**What to work on:** In the entries that follow, the line with "Home Screen: This" opens the range and the line with "3) Download the" closes it; repeat that range exactly, both lines included.

**Supplied records:**
-- -- --

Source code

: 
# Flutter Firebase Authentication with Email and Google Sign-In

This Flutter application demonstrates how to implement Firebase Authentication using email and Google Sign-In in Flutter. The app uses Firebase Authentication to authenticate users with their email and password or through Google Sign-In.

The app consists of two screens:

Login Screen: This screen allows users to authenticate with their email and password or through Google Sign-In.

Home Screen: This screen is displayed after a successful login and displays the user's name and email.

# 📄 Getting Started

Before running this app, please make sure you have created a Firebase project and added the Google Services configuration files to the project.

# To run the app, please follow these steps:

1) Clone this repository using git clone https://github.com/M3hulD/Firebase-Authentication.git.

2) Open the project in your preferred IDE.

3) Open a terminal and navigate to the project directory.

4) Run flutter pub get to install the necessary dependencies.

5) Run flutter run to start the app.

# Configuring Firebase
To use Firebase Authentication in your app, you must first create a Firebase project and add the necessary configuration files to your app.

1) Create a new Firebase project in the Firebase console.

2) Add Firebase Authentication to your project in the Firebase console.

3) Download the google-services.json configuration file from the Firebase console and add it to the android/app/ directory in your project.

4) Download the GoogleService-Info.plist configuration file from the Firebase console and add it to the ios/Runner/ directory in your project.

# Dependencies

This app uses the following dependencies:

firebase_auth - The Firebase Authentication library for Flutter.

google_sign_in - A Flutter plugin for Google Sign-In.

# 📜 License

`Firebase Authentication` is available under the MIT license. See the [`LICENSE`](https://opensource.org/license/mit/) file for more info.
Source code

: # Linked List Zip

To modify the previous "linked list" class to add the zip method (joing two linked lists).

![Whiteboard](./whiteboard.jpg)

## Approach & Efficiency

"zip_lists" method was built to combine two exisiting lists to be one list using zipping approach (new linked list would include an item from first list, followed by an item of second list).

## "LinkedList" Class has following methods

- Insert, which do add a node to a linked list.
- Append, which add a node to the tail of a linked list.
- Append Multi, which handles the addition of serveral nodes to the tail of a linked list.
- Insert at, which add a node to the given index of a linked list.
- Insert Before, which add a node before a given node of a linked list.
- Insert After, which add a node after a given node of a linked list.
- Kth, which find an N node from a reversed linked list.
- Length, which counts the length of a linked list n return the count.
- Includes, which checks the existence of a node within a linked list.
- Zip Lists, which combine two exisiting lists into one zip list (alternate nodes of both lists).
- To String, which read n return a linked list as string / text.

-- -- --

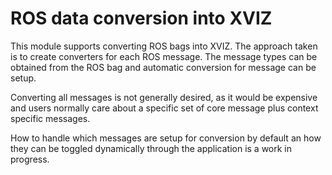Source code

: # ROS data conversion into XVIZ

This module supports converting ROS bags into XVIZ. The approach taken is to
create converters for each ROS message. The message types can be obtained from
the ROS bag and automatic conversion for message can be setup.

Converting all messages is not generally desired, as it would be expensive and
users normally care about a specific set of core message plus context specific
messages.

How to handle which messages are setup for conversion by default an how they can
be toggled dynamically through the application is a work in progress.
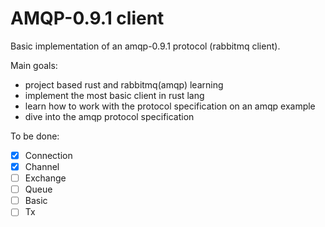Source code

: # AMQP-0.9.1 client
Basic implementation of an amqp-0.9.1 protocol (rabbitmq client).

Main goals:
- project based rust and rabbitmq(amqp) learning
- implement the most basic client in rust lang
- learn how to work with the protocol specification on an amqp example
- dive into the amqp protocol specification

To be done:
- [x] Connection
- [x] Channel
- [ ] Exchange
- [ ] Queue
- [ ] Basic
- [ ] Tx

-- -- --

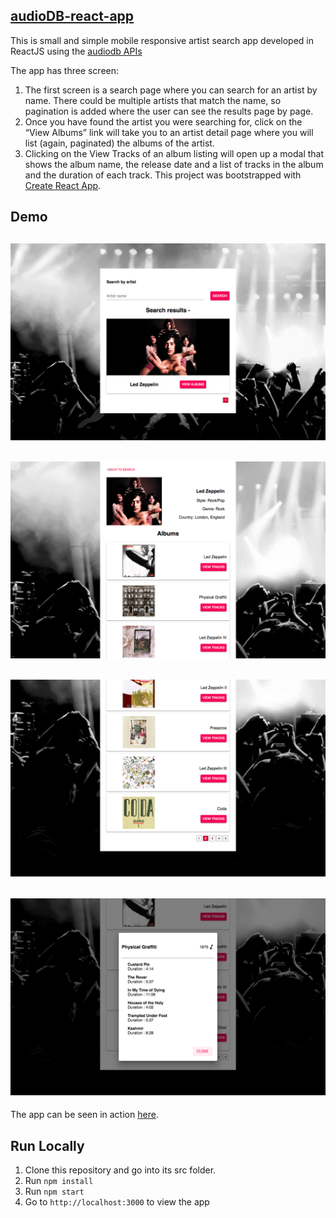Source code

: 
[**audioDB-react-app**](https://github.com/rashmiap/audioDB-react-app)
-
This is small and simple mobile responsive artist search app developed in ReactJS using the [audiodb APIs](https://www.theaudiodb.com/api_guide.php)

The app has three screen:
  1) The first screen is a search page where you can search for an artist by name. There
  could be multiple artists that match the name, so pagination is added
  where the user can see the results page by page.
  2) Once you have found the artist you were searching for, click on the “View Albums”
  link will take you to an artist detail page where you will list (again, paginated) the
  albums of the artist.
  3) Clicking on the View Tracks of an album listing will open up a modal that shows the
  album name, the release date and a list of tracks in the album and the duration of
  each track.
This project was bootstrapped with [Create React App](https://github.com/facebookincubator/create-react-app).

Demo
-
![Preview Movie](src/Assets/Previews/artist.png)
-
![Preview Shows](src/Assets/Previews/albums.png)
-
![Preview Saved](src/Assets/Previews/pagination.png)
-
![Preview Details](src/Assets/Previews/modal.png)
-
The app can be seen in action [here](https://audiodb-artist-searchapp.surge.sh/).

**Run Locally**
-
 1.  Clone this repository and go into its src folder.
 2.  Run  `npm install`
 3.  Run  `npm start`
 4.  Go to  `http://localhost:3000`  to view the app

-- -- --

**Written answer:**
Home Screen: This screen is displayed after a successful login and displays the user's name and email.

# 📄 Getting Started

Before running this app, please make sure you have created a Firebase project and added the Google Services configuration files to the project.

# To run the app, please follow these steps:

1) Clone this repository using git clone https://github.com/M3hulD/Firebase-Authentication.git.

2) Open the project in your preferred IDE.

3) Open a terminal and navigate to the project directory.

4) Run flutter pub get to install the necessary dependencies.

5) Run flutter run to start the app.

# Configuring Firebase
To use Firebase Authentication in your app, you must first create a Firebase project and add the necessary configuration files to your app.

1) Create a new Firebase project in the Firebase console.

2) Add Firebase Authentication to your project in the Firebase console.

3) Download the google-services.json configuration file from the Firebase console and add it to the android/app/ directory in your project.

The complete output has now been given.